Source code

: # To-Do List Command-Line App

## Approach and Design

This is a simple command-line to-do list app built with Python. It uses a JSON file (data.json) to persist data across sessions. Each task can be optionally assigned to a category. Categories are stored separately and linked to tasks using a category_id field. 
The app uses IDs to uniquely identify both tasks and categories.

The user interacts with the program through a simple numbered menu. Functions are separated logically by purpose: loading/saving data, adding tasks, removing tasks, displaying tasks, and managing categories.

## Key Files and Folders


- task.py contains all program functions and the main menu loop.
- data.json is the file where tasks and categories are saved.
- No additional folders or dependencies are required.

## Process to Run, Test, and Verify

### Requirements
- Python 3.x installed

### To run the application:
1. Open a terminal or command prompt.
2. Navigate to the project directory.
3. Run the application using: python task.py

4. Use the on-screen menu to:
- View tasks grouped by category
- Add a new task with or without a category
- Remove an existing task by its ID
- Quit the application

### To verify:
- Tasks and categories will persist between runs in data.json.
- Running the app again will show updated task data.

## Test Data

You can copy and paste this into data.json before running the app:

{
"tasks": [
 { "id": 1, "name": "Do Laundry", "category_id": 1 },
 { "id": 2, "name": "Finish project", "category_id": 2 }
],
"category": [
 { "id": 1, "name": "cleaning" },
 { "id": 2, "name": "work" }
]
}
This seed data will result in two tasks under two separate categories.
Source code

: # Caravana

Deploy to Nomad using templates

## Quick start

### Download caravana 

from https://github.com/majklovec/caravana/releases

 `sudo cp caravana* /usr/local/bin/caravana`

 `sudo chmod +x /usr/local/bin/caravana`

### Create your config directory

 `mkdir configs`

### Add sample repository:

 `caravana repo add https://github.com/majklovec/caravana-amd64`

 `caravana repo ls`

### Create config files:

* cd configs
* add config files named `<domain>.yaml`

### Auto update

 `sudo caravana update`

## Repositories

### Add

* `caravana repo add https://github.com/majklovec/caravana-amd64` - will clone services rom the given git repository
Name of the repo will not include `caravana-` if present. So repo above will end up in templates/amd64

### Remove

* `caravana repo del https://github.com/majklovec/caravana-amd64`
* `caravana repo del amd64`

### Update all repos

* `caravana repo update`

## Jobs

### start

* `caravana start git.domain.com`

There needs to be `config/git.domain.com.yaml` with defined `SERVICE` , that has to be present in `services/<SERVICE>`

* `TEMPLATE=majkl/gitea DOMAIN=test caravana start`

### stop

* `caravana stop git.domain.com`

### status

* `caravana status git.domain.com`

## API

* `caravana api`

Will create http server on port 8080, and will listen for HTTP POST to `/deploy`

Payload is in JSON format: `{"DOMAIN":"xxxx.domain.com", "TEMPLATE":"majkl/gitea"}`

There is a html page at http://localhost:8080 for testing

## TRY IT
The answer should be all lines from the entries above that hold the word "There".

## YOUR SOLUTION
There needs to be `config/git.domain.com.yaml` with defined `SERVICE` , that has to be present in `services/<SERVICE>`
There is a html page at http://localhost:8080 for testing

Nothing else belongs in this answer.